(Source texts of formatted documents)
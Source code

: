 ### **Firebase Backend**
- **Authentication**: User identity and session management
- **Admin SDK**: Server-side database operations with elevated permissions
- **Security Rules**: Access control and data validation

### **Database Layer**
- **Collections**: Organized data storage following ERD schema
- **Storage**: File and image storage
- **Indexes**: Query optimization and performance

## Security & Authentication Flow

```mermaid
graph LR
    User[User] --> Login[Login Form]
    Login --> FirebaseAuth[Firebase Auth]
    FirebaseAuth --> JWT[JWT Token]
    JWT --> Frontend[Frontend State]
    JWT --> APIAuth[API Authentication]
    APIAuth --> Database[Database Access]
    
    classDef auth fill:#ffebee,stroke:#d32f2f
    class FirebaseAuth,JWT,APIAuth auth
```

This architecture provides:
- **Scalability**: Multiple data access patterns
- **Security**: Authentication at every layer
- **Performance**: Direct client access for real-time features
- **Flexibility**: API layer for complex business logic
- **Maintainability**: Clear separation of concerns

## DIRECTIONS:
For this exercise, copy the lines from the one that contains "- **Scalability**: Multiple" through the last line of the records, exactly and only those.

## SOLUTION TO THE EXERCISE:
- **Scalability**: Multiple data access patterns
- **Security**: Authentication at every layer
- **Performance**: Direct client access for real-time features
- **Flexibility**: API layer for complex business logic
- **Maintainability**: Clear separation of concerns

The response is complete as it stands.